In this example, the parameter passed to each Job was a simple integer, but the real advantage of this approach is that you can pass any value or set of values to each Job and its Pod. The disadvantage, of course, is that you end up with more than one Job, which means more work compared to managing a single Job object. And if you create those Job objects at the same time, they will all run at the same time. That’s why creating a single Job using the Indexed completion mode is the better option, as you’ll see next.

Introducing the Indexed completion mode

As mentioned earlier, when a Job is configured with the Indexed completion mode, each Pod is assigned a completion index (starting at 0) that distinguishes the Pod from the other Pods in the same Job, as shown in the following figure.

Figure 17.8 Pods spawned by a Job with the Indexed completion mode each get their own index number

The number of Pods is determined by the completions field in the Job’s spec. The Job is considered completed when there is one successfully completed Pod for each index.

The following listing shows a Job manifest that uses the Indexed completion mode to run twelve Pods, one for each month. Note that the MONTH environment variable isn’t set. This is because the script, as you’ll see later, uses the completion index to determine the month to process.

Listing 17.8 A Job manifest using the Indexed completionMode

apiVersion: batch/v1
kind: Job
metadata:
  name: aggregate-responses-2021
  labels:
    app: aggregate-responses
    year: "2021"
spec:
  completionMode: Indexed
  completions: 12
  parallelism: 3
  template:
    metadata:
      labels:
        app: aggregate-responses
        year: "2021"
    spec:
      restartPolicy: OnFailure
      containers:
      - name: updater
        image: mongo:5
        env:
        - name: YEAR
          value: "2021"
        command:
        - mongosh
        - mongodb+srv://quiz-pods.kiada.svc.cluster.local/kiada?tls=false
        - --quiet
        - --file
        - /script.js
        volumeMounts:
        - name: script
          subPath: script.js
          mountPath: /script.js
      volumes:
      - name: script
        configMap:
          name: aggregate-responses-indexed

In the listing, the completionMode is Indexed and the number of completions is 12, as you might expect. To run three Pods in parallel, parallelism is set to 3.

The JOB_COMPLETION_INDEX environment variable

Unlike in the aggregate-responses-2020 example, in which you passed in both the YEAR and MONTH environment variables, here you pass in only the YEAR variable. To determine which month the Pod should process, the script looks up the environment variable JOB_COMPLETION_INDEX, as shown in the following listing.

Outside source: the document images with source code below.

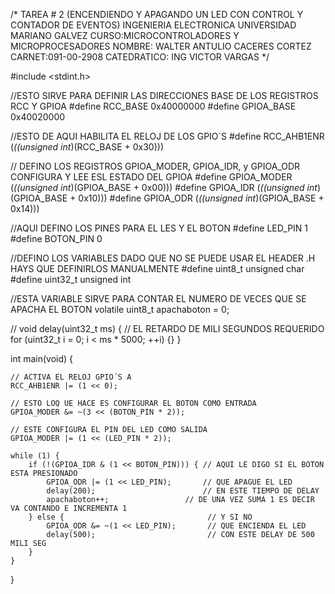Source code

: /* TAREA # 2 (ENCENDIENDO Y APAGANDO UN LED CON CONTROL Y CONTADOR DE EVENTOS)
   INGENIERIA ELECTRONICA UNIVERSIDAD MARIANO GALVEZ
   CURSO:MICROCONTROLADORES Y MICROPROCESADORES
   NOMBRE: WALTER ANTULIO CACERES CORTEZ
   CARNET:091-00-2908
   CATEDRATICO: ING VICTOR VARGAS
  */

#include <stdint.h>

//ESTO SIRVE PARA DEFINIR LAS DIRECCIONES BASE DE LOS REGISTROS RCC Y GPIOA
#define RCC_BASE            0x40000000
#define GPIOA_BASE          0x40020000

//ESTO DE AQUI HABILITA EL RELOJ DE LOS GPIO´S
#define RCC_AHB1ENR         (*((unsigned int*)(RCC_BASE + 0x30)))

// DEFINO LOS REGISTROS GPIOA_MODER, GPIOA_IDR, y GPIOA_ODR CONFIGURA Y LEE ESL ESTADO DEL GPIOA
#define GPIOA_MODER         (*((unsigned int*)(GPIOA_BASE + 0x00)))
#define GPIOA_IDR           (*((unsigned int*)(GPIOA_BASE + 0x10)))
#define GPIOA_ODR           (*((unsigned int*)(GPIOA_BASE + 0x14)))

//AQUI DEFINO LOS PINES PARA EL LES Y EL BOTON
#define LED_PIN             1
#define BOTON_PIN          0

//DEFINO LOS VARIABLES DADO QUE NO SE PUEDE USAR EL HEADER .H HAYS QUE DEFINIRLOS MANUALMENTE
#define uint8_t unsigned char
#define uint32_t unsigned int

//ESTA VARIABLE SIRVE PARA CONTAR EL NUMERO DE VECES QUE SE APACHA EL BOTON
volatile uint8_t apachaboton = 0;

//
void delay(uint32_t ms) {
    // EL RETARDO DE MILI SEGUNDOS REQUERIDO
    for (uint32_t i = 0; i < ms * 5000; ++i) {}
}

int main(void) {

	// ACTIVA EL RELOJ GPIO´S A
    RCC_AHB1ENR |= (1 << 0);

    // ESTO LOQ UE HACE ES CONFIGURAR EL BOTON COMO ENTRADA
    GPIOA_MODER &= ~(3 << (BOTON_PIN * 2));

    // ESTE CONFIGURA EL PIN DEL LED COMO SALIDA
    GPIOA_MODER |= (1 << (LED_PIN * 2));

    while (1) {
        if (!(GPIOA_IDR & (1 << BOTON_PIN))) { // AQUI LE DIGO SI EL BOTON ESTA PRESIONADO
            GPIOA_ODR |= (1 << LED_PIN);       // QUE APAGUE EL LED
            delay(200);                        // EN ESTE TIEMPO DE DELAY
            apachaboton++;                 // DE UNA VEZ SUMA 1 ES DECIR VA CONTANDO E INCREMENTA 1
        } else {                                // Y SI NO
            GPIOA_ODR &= ~(1 << LED_PIN);       // QUE ENCIENDA EL LED
            delay(500);                         // CON ESTE DELAY DE 500 MILI SEG
        }
    }
}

Listing 17.9 Using the JOB_COMPLETION_INDEX environment variable in your code

apiVersion: v1
kind: ConfigMap
metadata:
  name: aggregate-responses-indexed
  labels:
    app: aggregate-responses-indexed
data:
  script.js: |
    var year = parseInt(process.env["YEAR"]);
    var month = parseInt(process.env["JOB_COMPLETION_INDEX"]) + 1;
    ...

This environment variable isn’t specified in the Pod template but is added to each Pod by the Job controller. The workload running in the Pod can use this variable to determine which part of a dataset to process.

In the aggregate-responses example, the value of the variable represents the month number. However, because the environment variable is zero-based, the script must increment the value by 1 to get the month.

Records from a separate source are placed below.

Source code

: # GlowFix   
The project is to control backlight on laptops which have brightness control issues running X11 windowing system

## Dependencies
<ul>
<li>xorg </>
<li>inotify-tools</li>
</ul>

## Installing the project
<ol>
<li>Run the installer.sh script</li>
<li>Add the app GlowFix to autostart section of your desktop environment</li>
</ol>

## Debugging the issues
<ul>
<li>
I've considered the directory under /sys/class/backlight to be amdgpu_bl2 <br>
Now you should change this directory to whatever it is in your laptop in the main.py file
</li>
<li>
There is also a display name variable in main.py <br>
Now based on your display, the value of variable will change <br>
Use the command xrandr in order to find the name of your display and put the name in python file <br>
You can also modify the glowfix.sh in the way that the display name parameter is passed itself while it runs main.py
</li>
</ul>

The job-completion-index annotation

In addition to setting the environment variable, the Job controller also sets the job completion index in the batch.kubernetes.io/job-completion-index annotation of the Pod. Instead of using the JOB_COMPLETION_INDEX environment variable, you can pass the index via any environment variable by using the Downward API, as explained in chapter 9. For example, to pass the value of this annotation to the MONTH environment variable, the env entry in the Pod template would look like this:

env:        
- name: MONTH
  valueFrom:
    fieldRef:
      fieldPath: metadata.annotations['batch.kubernetes.io/job-completion-index']

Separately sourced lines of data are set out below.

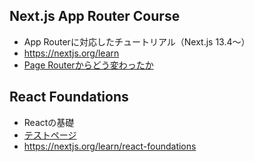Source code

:## Next.js App Router Course
- App Routerに対応したチュートリアル（Next.js 13.4〜）
- https://nextjs.org/learn
- [Page Routerからどう変わったか](https://zenn.dev/yamadadayo123/articles/6cb4f586de0183)

## React Foundations
- Reactの基礎
- [テストページ](https://next-dashboard-murex-pi.vercel.app/react.html)
- https://nextjs.org/learn/react-foundations
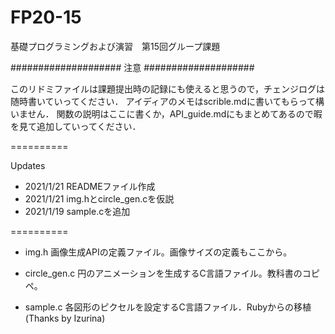# FP20-15
基礎プログラミングおよび演習　第15回グループ課題

####################
        注意
####################

このリドミファイルは課題提出時の記録にも使えると思うので，チェンジログは随時書いていってください．
アイディアのメモはscrible.mdに書いてもらって構いません．
関数の説明はここに書くか，API_guide.mdにもまとめてあるので暇を見て追加していってください．

==========

Updates
  - 2021/1/21 READMEファイル作成
  - 2021/1/21 img.hとcircle_gen.cを仮説
  - 2021/1/19 sample.cを追加

==========

- img.h
画像生成APIの定義ファイル。画像サイズの定義もここから。

- circle_gen.c
円のアニメーションを生成するC言語ファイル。教科書のコピペ。

- sample.c
各図形のピクセルを設定するC言語ファイル．Rubyからの移植(Thanks by Izurina)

You might think that with this approach you could just use the same script as in the aggregate-responses-2020 example, but that’s not the case. Since you can’t do math when using the Downward API, you’d have to modify the script to properly handle the MONTH environment variable, which starts at 0 instead of 1.

Running an Indexed Job To run this indexed variant of the aggregate-responses Job, apply the manifest file job.aggregate-responses-2021-indexed.yaml. You can then track the created Pods by running the following command:

$ kubectl get pods -l job-name=aggregate-responses-2021
NAME                               READY   STATUS    RESTARTS   AGE
aggregate-responses-2021-0-kptfr   1/1     Running   0          24s
aggregate-responses-2021-1-r4vfq   1/1     Running   0          24s
aggregate-responses-2021-2-snz4m   1/1     Running   0          24s

Did you notice that the Pod names contain the job completion index? The Job name is aggregate-responses-2021, but the Pod names are in the form aggregate-responses-2021-\-\.

NOTE

The completion index also appears in the Pod hostname. The hostname is of the form \-\. This facilitates communication between Pods of an indexed Job, as you’ll see in a later section.

Now check the Job status with the following command:

$ kubectl get jobs
NAME                       COMPLETIONS   DURATION   AGE
aggregate-responses-2021   7/12          2m17s      2m17s

Unlike the example where you used multiple Jobs with the NonIndexed completion mode, all the work is done with a single Job object, which makes things much more manageable. Although there are still twelve Pods, you don’t have to care about them unless the Job fails. When you see that the Job is completed, you can be sure that the task is done, and you can delete the Job to clean everything up.

Using the job completion index in more advanced use-cases In the previous example, the code in the workload used the job completion index directly as input. But what about tasks where the input isn’t a simple number?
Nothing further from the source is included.